• [Assigned task]:
Copy out nothing but the line containing "- Navigation back option provided" and the lines that follow it to the end of the entries, exactly as they stand.

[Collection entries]
********************

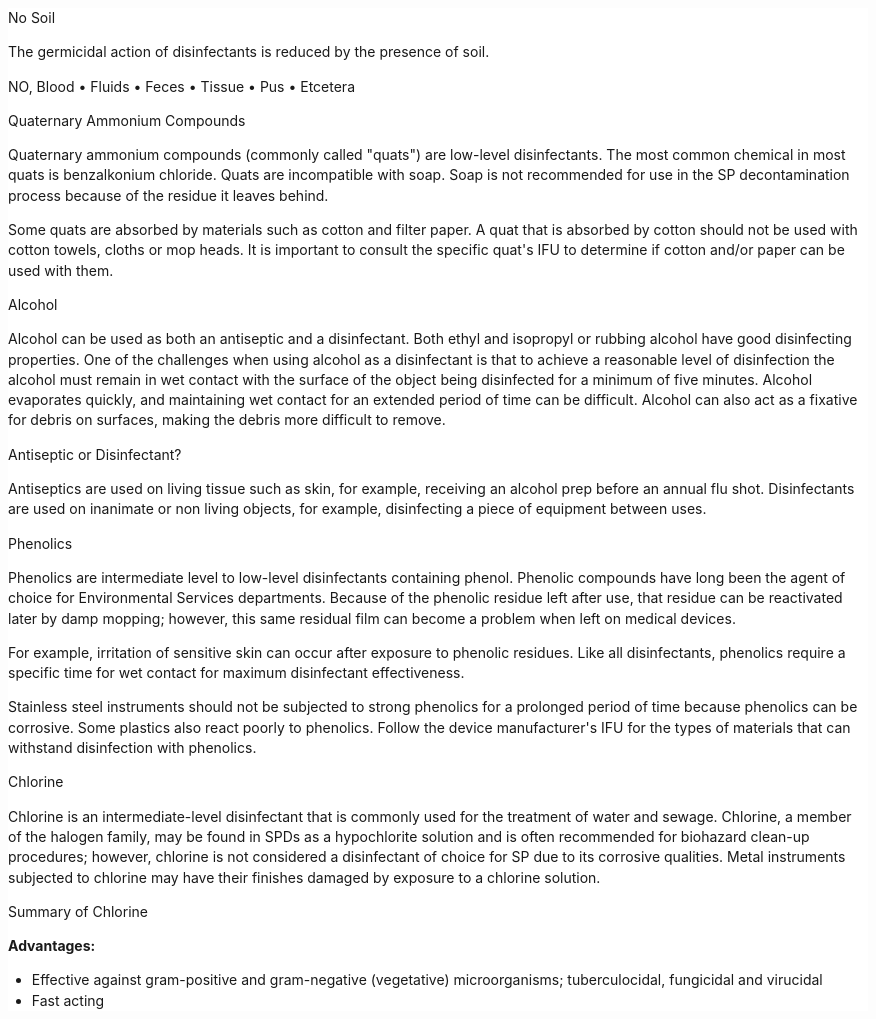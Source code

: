 No Soil

The germicidal action of disinfectants is reduced by the presence of soil.

NO, Blood • Fluids • Feces • Tissue • Pus • Etcetera

Quaternary Ammonium Compounds

Quaternary ammonium compounds (commonly called "quats") are low-level disinfectants. The most common chemical in most quats is benzalkonium chloride. Quats are incompatible with soap. Soap is not recommended for use in the SP decontamination process because of the residue it leaves behind.

Some quats are absorbed by materials such as cotton and filter paper. A quat that is absorbed by cotton should not be used with cotton towels, cloths or mop heads. It is important to consult the specific quat's IFU to determine if cotton and/or paper can be used with them.

Alcohol

Alcohol can be used as both an antiseptic and a disinfectant. Both ethyl and isopropyl or rubbing alcohol have good disinfecting properties. One of the challenges when using alcohol as a disinfectant is that to achieve a reasonable level of disinfection the alcohol must remain in wet contact with the surface of the object being disinfected for a minimum of five minutes. Alcohol evaporates quickly, and maintaining wet contact for an extended period of time can be difficult. Alcohol can also act as a fixative for debris on surfaces, making the debris more difficult to remove.

Antiseptic or Disinfectant?

Antiseptics are used on living tissue such as skin, for example, receiving an alcohol prep before an annual flu shot. Disinfectants are used on inanimate or non living objects, for example, disinfecting a piece of equipment between uses.

Phenolics

Phenolics are intermediate level to low-level disinfectants containing phenol. Phenolic compounds have long been the agent of choice for Environmental Services departments. Because of the phenolic residue left after use, that residue can be reactivated later by damp mopping; however, this same residual film can become a problem when left on medical devices.

For example, irritation of sensitive skin can occur after exposure to phenolic residues. Like all disinfectants, phenolics require a specific time for wet contact for maximum disinfectant effectiveness.

Stainless steel instruments should not be subjected to strong phenolics for a prolonged period of time because phenolics can be corrosive. Some plastics also react poorly to phenolics. Follow the device manufacturer's IFU for the types of materials that can withstand disinfection with phenolics.

Chlorine

Chlorine is an intermediate-level disinfectant that is commonly used for the treatment of water and sewage. Chlorine, a member of the halogen family, may be found in SPDs as a hypochlorite solution and is often recommended for biohazard clean-up procedures; however, chlorine is not considered a disinfectant of choice for SP due to its corrosive qualities. Metal instruments subjected to chlorine may have their finishes damaged by exposure to a chlorine solution.

Summary of Chlorine

**Advantages:**

-   Effective against gram-positive and gram-negative (vegetative) microorganisms; tuberculocidal, fungicidal and virucidal
-   Fast acting
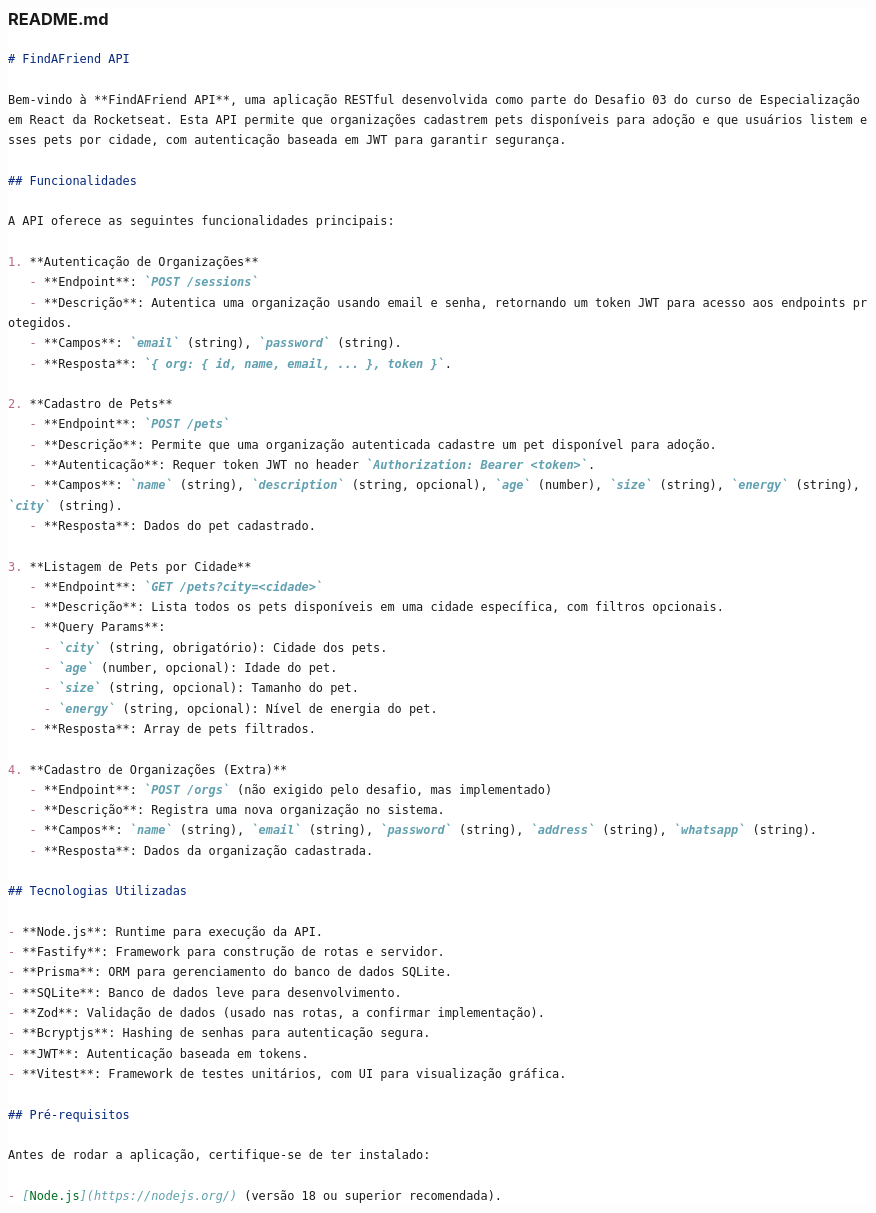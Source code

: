 
### README.md

```markdown
# FindAFriend API

Bem-vindo à **FindAFriend API**, uma aplicação RESTful desenvolvida como parte do Desafio 03 do curso de Especialização em React da Rocketseat. Esta API permite que organizações cadastrem pets disponíveis para adoção e que usuários listem esses pets por cidade, com autenticação baseada em JWT para garantir segurança.

## Funcionalidades

A API oferece as seguintes funcionalidades principais:

1. **Autenticação de Organizações**
   - **Endpoint**: `POST /sessions`
   - **Descrição**: Autentica uma organização usando email e senha, retornando um token JWT para acesso aos endpoints protegidos.
   - **Campos**: `email` (string), `password` (string).
   - **Resposta**: `{ org: { id, name, email, ... }, token }`.

2. **Cadastro de Pets**
   - **Endpoint**: `POST /pets`
   - **Descrição**: Permite que uma organização autenticada cadastre um pet disponível para adoção.
   - **Autenticação**: Requer token JWT no header `Authorization: Bearer <token>`.
   - **Campos**: `name` (string), `description` (string, opcional), `age` (number), `size` (string), `energy` (string), `city` (string).
   - **Resposta**: Dados do pet cadastrado.

3. **Listagem de Pets por Cidade**
   - **Endpoint**: `GET /pets?city=<cidade>`
   - **Descrição**: Lista todos os pets disponíveis em uma cidade específica, com filtros opcionais.
   - **Query Params**: 
     - `city` (string, obrigatório): Cidade dos pets.
     - `age` (number, opcional): Idade do pet.
     - `size` (string, opcional): Tamanho do pet.
     - `energy` (string, opcional): Nível de energia do pet.
   - **Resposta**: Array de pets filtrados.

4. **Cadastro de Organizações (Extra)**
   - **Endpoint**: `POST /orgs` (não exigido pelo desafio, mas implementado)
   - **Descrição**: Registra uma nova organização no sistema.
   - **Campos**: `name` (string), `email` (string), `password` (string), `address` (string), `whatsapp` (string).
   - **Resposta**: Dados da organização cadastrada.

## Tecnologias Utilizadas

- **Node.js**: Runtime para execução da API.
- **Fastify**: Framework para construção de rotas e servidor.
- **Prisma**: ORM para gerenciamento do banco de dados SQLite.
- **SQLite**: Banco de dados leve para desenvolvimento.
- **Zod**: Validação de dados (usado nas rotas, a confirmar implementação).
- **Bcryptjs**: Hashing de senhas para autenticação segura.
- **JWT**: Autenticação baseada em tokens.
- **Vitest**: Framework de testes unitários, com UI para visualização gráfica.

## Pré-requisitos

Antes de rodar a aplicação, certifique-se de ter instalado:

- [Node.js](https://nodejs.org/) (versão 18 ou superior recomendada).
```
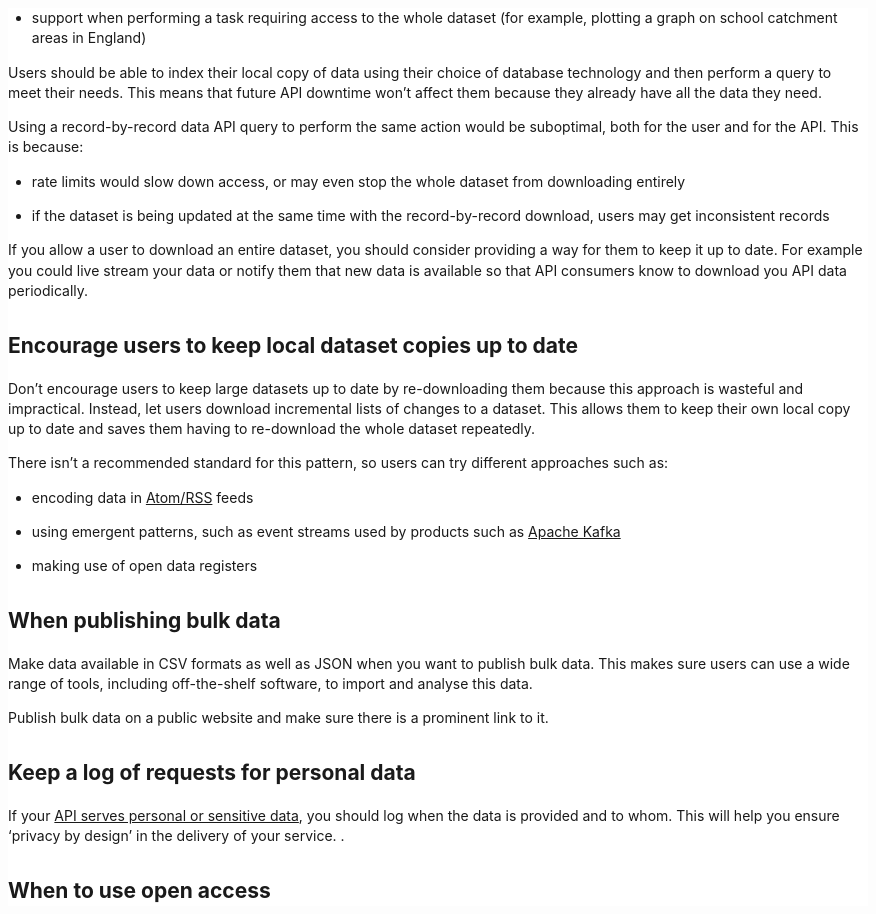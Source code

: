 -   support when performing a task requiring access to the whole dataset (for example, plotting a graph on school catchment areas in England)
    

Users should be able to index their local copy of data using their choice of database technology and then perform a query to meet their needs. This means that future API downtime won’t affect them because they already have all the data they need.

Using a record-by-record data API query to perform the same action would be suboptimal, both for the user and for the API. This is because:

-   rate limits would slow down access, or may even stop the whole dataset from downloading entirely
    
-   if the dataset is being updated at the same time with the record-by-record download, users may get inconsistent records
    

If you allow a user to download an entire dataset, you should consider providing a way for them to keep it up to date. For example you could live stream your data or notify them that new data is available so that API consumers know to download you API data periodically.

## Encourage users to keep local dataset copies up to date

Don’t encourage users to keep large datasets up to date by re-downloading them because this approach is wasteful and impractical. Instead, let users download incremental lists of changes to a dataset. This allows them to keep their own local copy up to date and saves them having to re-download the whole dataset repeatedly.

There isn’t a recommended standard for this pattern, so users can try different approaches such as:

-   encoding data in [Atom/RSS](https://en.wikipedia.org/wiki/Atom_(standard)) feeds
    
-   using emergent patterns, such as event streams used by products such as [Apache Kafka](https://kafka.apache.org/)
    
-   making use of open data registers
    

## When publishing bulk data

Make data available in CSV formats as well as JSON when you want to publish bulk data. This makes sure users can use a wide range of tools, including off-the-shelf software, to import and analyse this data.

Publish bulk data on a public website and make sure there is a prominent link to it.

## Keep a log of requests for personal data

If your [API serves personal or sensitive data](https://ico.org.uk/media/for-organisations/documents/1042221/protecting-personal-data-in-online-services-learning-from-the-mistakes-of-others.pdf), you should log when the data is provided and to whom. This will help you ensure ‘privacy by design’ in the delivery of your service. .

## When to use open access
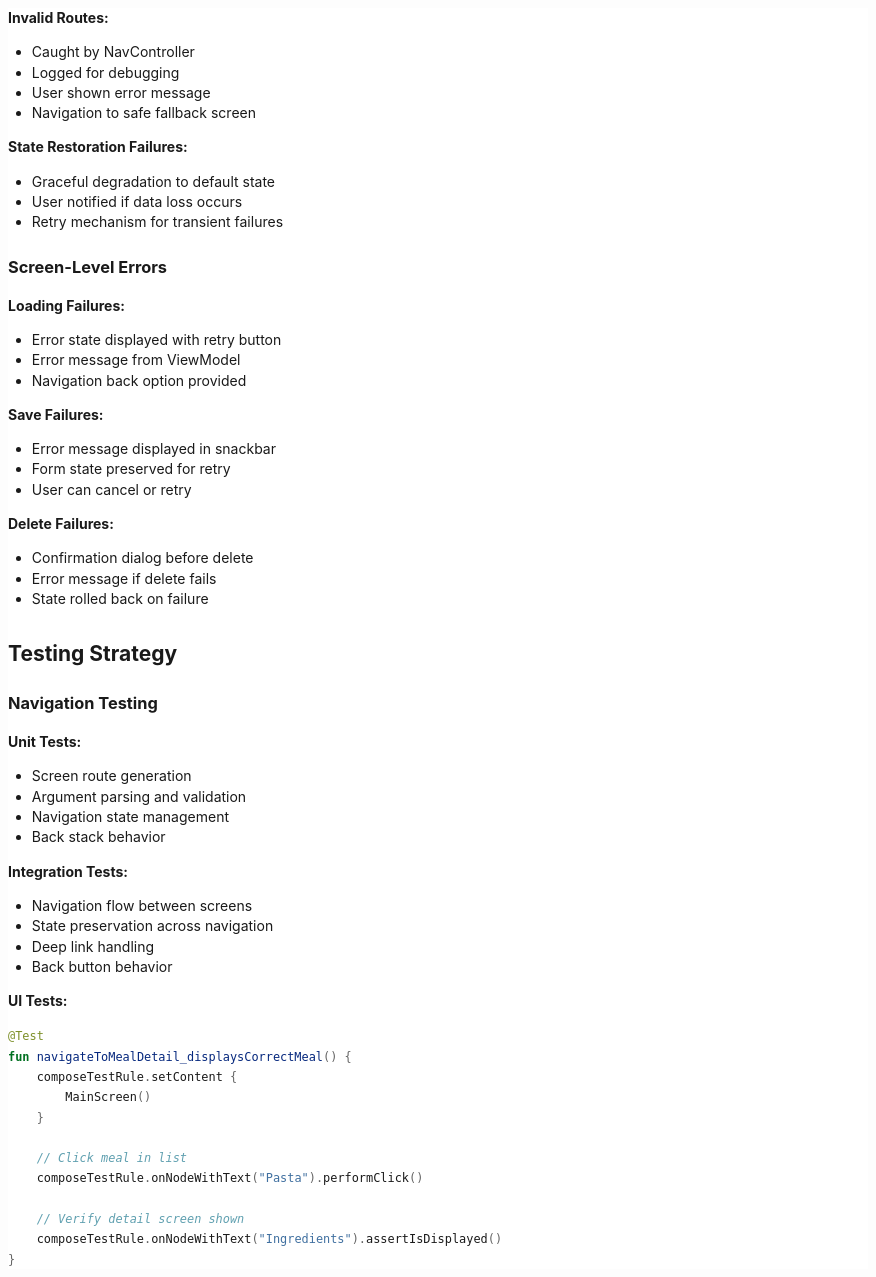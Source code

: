 **Invalid Routes:**
- Caught by NavController
- Logged for debugging
- User shown error message
- Navigation to safe fallback screen

**State Restoration Failures:**
- Graceful degradation to default state
- User notified if data loss occurs
- Retry mechanism for transient failures

### Screen-Level Errors

**Loading Failures:**
- Error state displayed with retry button
- Error message from ViewModel
- Navigation back option provided

**Save Failures:**
- Error message displayed in snackbar
- Form state preserved for retry
- User can cancel or retry

**Delete Failures:**
- Confirmation dialog before delete
- Error message if delete fails
- State rolled back on failure

## Testing Strategy

### Navigation Testing

**Unit Tests:**
- Screen route generation
- Argument parsing and validation
- Navigation state management
- Back stack behavior

**Integration Tests:**
- Navigation flow between screens
- State preservation across navigation
- Deep link handling
- Back button behavior

**UI Tests:**
```kotlin
@Test
fun navigateToMealDetail_displaysCorrectMeal() {
    composeTestRule.setContent {
        MainScreen()
    }
    
    // Click meal in list
    composeTestRule.onNodeWithText("Pasta").performClick()
    
    // Verify detail screen shown
    composeTestRule.onNodeWithText("Ingredients").assertIsDisplayed()
}
```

********************

• [Your response]:
- Navigation back option provided

**Save Failures:**
- Error message displayed in snackbar
- Form state preserved for retry
- User can cancel or retry

**Delete Failures:**
- Confirmation dialog before delete
- Error message if delete fails
- State rolled back on failure

## Testing Strategy

### Navigation Testing

**Unit Tests:**
- Screen route generation
- Argument parsing and validation
- Navigation state management
- Back stack behavior

**Integration Tests:**
- Navigation flow between screens
- State preservation across navigation
- Deep link handling
- Back button behavior

**UI Tests:**
```kotlin
@Test
fun navigateToMealDetail_displaysCorrectMeal() {
    composeTestRule.setContent {
        MainScreen()
    }
    
    // Click meal in list
    composeTestRule.onNodeWithText("Pasta").performClick()
    
    // Verify detail screen shown
    composeTestRule.onNodeWithText("Ingredients").assertIsDisplayed()
}
```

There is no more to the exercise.